───── RECORDS FOR THE EXERCISE

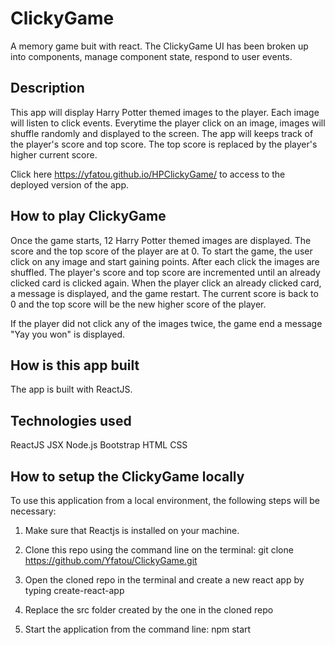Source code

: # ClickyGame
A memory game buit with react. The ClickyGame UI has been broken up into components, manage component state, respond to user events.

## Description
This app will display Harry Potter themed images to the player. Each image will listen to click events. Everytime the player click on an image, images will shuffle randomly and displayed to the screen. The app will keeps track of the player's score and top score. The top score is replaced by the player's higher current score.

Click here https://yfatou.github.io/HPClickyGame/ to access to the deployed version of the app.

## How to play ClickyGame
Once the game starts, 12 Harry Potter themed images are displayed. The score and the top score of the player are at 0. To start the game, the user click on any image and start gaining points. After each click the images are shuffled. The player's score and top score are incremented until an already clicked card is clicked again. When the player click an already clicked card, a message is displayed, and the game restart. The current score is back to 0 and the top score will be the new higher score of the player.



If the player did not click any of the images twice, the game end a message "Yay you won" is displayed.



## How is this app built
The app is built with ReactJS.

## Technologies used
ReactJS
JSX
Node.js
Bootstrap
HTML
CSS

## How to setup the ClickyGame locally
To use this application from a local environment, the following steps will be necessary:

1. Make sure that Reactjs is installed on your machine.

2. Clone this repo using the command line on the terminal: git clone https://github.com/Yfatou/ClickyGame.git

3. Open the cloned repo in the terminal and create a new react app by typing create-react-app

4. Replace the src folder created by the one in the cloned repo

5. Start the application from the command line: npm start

──────────
───── RECORDS FOR THE EXERCISE

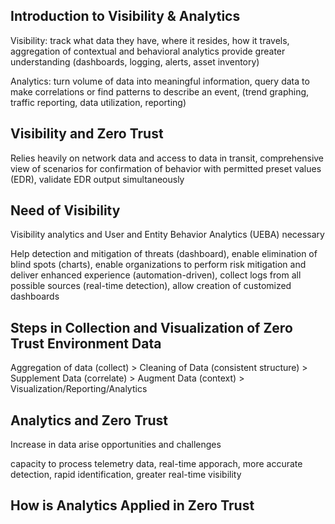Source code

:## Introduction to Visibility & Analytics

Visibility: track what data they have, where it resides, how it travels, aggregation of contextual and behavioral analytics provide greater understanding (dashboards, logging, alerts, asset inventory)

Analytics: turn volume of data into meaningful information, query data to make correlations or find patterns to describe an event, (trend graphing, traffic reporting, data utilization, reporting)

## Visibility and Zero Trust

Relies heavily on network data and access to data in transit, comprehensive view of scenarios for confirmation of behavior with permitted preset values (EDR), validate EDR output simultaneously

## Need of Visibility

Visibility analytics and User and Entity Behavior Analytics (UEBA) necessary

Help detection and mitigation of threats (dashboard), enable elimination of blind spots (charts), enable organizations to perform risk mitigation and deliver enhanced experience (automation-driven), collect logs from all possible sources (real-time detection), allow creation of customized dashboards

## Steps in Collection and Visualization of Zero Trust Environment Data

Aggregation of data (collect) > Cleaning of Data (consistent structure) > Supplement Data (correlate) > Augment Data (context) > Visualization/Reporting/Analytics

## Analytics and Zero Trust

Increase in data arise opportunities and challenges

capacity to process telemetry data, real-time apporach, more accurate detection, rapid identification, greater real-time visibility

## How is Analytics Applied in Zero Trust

──────────

BRIEF
Above are the records; print exactly the lines from the line with "capacity to process" to the line with "## How is Analytics Applied in Zero Trust", including both, and nothing else.

REPLY TO THE EXERCISE
capacity to process telemetry data, real-time apporach, more accurate detection, rapid identification, greater real-time visibility

## How is Analytics Applied in Zero Trust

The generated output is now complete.